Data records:
- - -
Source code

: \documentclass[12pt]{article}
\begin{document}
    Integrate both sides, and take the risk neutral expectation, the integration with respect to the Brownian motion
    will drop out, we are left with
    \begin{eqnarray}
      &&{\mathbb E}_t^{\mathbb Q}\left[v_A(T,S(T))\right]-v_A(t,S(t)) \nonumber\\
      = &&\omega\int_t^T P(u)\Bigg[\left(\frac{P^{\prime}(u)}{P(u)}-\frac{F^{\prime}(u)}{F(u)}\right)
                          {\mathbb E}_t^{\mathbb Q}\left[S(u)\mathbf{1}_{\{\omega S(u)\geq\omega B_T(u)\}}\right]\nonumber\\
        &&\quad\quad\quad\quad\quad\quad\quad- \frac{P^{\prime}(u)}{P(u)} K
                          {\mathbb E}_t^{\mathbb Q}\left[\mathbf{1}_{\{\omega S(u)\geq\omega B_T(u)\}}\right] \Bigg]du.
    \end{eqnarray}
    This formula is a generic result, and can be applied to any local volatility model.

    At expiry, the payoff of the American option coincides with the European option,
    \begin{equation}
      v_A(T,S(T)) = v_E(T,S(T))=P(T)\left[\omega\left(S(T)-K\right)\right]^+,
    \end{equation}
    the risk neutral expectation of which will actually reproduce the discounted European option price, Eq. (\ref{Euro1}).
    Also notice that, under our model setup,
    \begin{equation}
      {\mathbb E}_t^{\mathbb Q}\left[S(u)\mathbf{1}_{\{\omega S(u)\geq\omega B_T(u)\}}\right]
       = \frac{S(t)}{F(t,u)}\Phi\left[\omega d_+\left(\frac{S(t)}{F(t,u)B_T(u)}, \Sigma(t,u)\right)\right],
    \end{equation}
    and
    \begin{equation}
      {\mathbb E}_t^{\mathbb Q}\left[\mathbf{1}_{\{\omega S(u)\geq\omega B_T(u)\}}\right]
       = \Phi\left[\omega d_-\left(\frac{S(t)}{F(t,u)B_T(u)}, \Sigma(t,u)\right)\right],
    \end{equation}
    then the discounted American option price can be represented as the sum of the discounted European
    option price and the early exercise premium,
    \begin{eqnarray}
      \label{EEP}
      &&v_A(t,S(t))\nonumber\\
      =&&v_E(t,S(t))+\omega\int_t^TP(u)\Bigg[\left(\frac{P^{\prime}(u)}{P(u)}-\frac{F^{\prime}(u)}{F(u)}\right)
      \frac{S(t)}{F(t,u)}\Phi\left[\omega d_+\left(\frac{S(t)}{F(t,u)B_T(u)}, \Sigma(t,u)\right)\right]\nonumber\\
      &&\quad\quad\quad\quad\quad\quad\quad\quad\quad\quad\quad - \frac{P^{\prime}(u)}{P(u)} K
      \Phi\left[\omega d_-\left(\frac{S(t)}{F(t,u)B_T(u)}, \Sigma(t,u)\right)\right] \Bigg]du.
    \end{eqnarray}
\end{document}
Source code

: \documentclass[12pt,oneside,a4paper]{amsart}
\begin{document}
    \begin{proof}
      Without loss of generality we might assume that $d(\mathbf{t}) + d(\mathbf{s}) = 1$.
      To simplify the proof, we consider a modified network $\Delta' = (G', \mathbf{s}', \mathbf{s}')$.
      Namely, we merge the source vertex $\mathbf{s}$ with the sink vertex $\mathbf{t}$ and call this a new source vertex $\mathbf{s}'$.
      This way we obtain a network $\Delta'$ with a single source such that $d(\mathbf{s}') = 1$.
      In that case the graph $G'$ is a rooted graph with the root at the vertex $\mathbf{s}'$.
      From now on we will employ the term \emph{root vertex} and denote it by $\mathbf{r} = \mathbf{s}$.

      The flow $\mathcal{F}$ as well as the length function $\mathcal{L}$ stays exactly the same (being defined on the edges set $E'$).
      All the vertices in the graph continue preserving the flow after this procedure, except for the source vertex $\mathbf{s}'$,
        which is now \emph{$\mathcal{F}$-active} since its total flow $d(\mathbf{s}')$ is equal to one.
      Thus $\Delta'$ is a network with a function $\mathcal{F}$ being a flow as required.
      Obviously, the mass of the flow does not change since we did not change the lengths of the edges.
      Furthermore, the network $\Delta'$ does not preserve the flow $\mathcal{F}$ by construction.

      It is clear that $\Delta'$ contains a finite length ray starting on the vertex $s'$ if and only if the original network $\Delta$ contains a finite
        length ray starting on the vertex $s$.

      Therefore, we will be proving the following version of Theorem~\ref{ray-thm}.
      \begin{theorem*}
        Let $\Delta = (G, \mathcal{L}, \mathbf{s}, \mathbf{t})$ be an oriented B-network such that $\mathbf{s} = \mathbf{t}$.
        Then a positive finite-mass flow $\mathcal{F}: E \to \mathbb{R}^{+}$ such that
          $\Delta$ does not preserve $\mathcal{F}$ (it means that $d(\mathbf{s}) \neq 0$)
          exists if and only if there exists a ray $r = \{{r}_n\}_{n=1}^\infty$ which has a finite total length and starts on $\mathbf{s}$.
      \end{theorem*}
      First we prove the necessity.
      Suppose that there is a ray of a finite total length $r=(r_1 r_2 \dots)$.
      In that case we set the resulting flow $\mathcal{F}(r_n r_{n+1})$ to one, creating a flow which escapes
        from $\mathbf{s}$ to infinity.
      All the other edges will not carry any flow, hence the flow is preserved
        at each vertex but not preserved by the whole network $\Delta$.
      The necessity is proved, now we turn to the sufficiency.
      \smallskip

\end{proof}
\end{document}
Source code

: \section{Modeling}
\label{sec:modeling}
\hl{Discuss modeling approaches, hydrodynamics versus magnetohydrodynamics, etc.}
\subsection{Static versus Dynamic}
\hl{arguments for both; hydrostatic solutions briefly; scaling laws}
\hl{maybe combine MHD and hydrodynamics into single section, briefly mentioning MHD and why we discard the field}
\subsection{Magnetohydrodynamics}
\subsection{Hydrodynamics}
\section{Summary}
- - -
What you are asked to do:
Return each entry without altering a single word.

Task solution:
Source code

: \documentclass[12pt]{article}
\begin{document}
    Integrate both sides, and take the risk neutral expectation, the integration with respect to the Brownian motion
    will drop out, we are left with
    \begin{eqnarray}
      &&{\mathbb E}_t^{\mathbb Q}\left[v_A(T,S(T))\right]-v_A(t,S(t)) \nonumber\\
      = &&\omega\int_t^T P(u)\Bigg[\left(\frac{P^{\prime}(u)}{P(u)}-\frac{F^{\prime}(u)}{F(u)}\right)
                          {\mathbb E}_t^{\mathbb Q}\left[S(u)\mathbf{1}_{\{\omega S(u)\geq\omega B_T(u)\}}\right]\nonumber\\
        &&\quad\quad\quad\quad\quad\quad\quad- \frac{P^{\prime}(u)}{P(u)} K
                          {\mathbb E}_t^{\mathbb Q}\left[\mathbf{1}_{\{\omega S(u)\geq\omega B_T(u)\}}\right] \Bigg]du.
    \end{eqnarray}
    This formula is a generic result, and can be applied to any local volatility model.

    At expiry, the payoff of the American option coincides with the European option,
    \begin{equation}
      v_A(T,S(T)) = v_E(T,S(T))=P(T)\left[\omega\left(S(T)-K\right)\right]^+,
    \end{equation}
    the risk neutral expectation of which will actually reproduce the discounted European option price, Eq. (\ref{Euro1}).
    Also notice that, under our model setup,
    \begin{equation}
      {\mathbb E}_t^{\mathbb Q}\left[S(u)\mathbf{1}_{\{\omega S(u)\geq\omega B_T(u)\}}\right]
       = \frac{S(t)}{F(t,u)}\Phi\left[\omega d_+\left(\frac{S(t)}{F(t,u)B_T(u)}, \Sigma(t,u)\right)\right],
    \end{equation}
    and
    \begin{equation}
      {\mathbb E}_t^{\mathbb Q}\left[\mathbf{1}_{\{\omega S(u)\geq\omega B_T(u)\}}\right]
       = \Phi\left[\omega d_-\left(\frac{S(t)}{F(t,u)B_T(u)}, \Sigma(t,u)\right)\right],
    \end{equation}
    then the discounted American option price can be represented as the sum of the discounted European
    option price and the early exercise premium,
    \begin{eqnarray}
      \label{EEP}
      &&v_A(t,S(t))\nonumber\\
      =&&v_E(t,S(t))+\omega\int_t^TP(u)\Bigg[\left(\frac{P^{\prime}(u)}{P(u)}-\frac{F^{\prime}(u)}{F(u)}\right)
      \frac{S(t)}{F(t,u)}\Phi\left[\omega d_+\left(\frac{S(t)}{F(t,u)B_T(u)}, \Sigma(t,u)\right)\right]\nonumber\\
      &&\quad\quad\quad\quad\quad\quad\quad\quad\quad\quad\quad - \frac{P^{\prime}(u)}{P(u)} K
      \Phi\left[\omega d_-\left(\frac{S(t)}{F(t,u)B_T(u)}, \Sigma(t,u)\right)\right] \Bigg]du.
    \end{eqnarray}
\end{document}
Source code

: \documentclass[12pt,oneside,a4paper]{amsart}
\begin{document}
    \begin{proof}
      Without loss of generality we might assume that $d(\mathbf{t}) + d(\mathbf{s}) = 1$.
      To simplify the proof, we consider a modified network $\Delta' = (G', \mathbf{s}', \mathbf{s}')$.
      Namely, we merge the source vertex $\mathbf{s}$ with the sink vertex $\mathbf{t}$ and call this a new source vertex $\mathbf{s}'$.
      This way we obtain a network $\Delta'$ with a single source such that $d(\mathbf{s}') = 1$.
      In that case the graph $G'$ is a rooted graph with the root at the vertex $\mathbf{s}'$.
      From now on we will employ the term \emph{root vertex} and denote it by $\mathbf{r} = \mathbf{s}$.

      The flow $\mathcal{F}$ as well as the length function $\mathcal{L}$ stays exactly the same (being defined on the edges set $E'$).
      All the vertices in the graph continue preserving the flow after this procedure, except for the source vertex $\mathbf{s}'$,
        which is now \emph{$\mathcal{F}$-active} since its total flow $d(\mathbf{s}')$ is equal to one.
      Thus $\Delta'$ is a network with a function $\mathcal{F}$ being a flow as required.
      Obviously, the mass of the flow does not change since we did not change the lengths of the edges.
      Furthermore, the network $\Delta'$ does not preserve the flow $\mathcal{F}$ by construction.

      It is clear that $\Delta'$ contains a finite length ray starting on the vertex $s'$ if and only if the original network $\Delta$ contains a finite
        length ray starting on the vertex $s$.

      Therefore, we will be proving the following version of Theorem~\ref{ray-thm}.
      \begin{theorem*}
        Let $\Delta = (G, \mathcal{L}, \mathbf{s}, \mathbf{t})$ be an oriented B-network such that $\mathbf{s} = \mathbf{t}$.
        Then a positive finite-mass flow $\mathcal{F}: E \to \mathbb{R}^{+}$ such that
          $\Delta$ does not preserve $\mathcal{F}$ (it means that $d(\mathbf{s}) \neq 0$)
          exists if and only if there exists a ray $r = \{{r}_n\}_{n=1}^\infty$ which has a finite total length and starts on $\mathbf{s}$.
      \end{theorem*}
      First we prove the necessity.
      Suppose that there is a ray of a finite total length $r=(r_1 r_2 \dots)$.
      In that case we set the resulting flow $\mathcal{F}(r_n r_{n+1})$ to one, creating a flow which escapes
        from $\mathbf{s}$ to infinity.
      All the other edges will not carry any flow, hence the flow is preserved
        at each vertex but not preserved by the whole network $\Delta$.
      The necessity is proved, now we turn to the sufficiency.
      \smallskip

\end{proof}
\end{document}
Source code

: \section{Modeling}
\label{sec:modeling}
\hl{Discuss modeling approaches, hydrodynamics versus magnetohydrodynamics, etc.}
\subsection{Static versus Dynamic}
\hl{arguments for both; hydrostatic solutions briefly; scaling laws}
\hl{maybe combine MHD and hydrodynamics into single section, briefly mentioning MHD and why we discard the field}
\subsection{Magnetohydrodynamics}
\subsection{Hydrodynamics}
\section{Summary}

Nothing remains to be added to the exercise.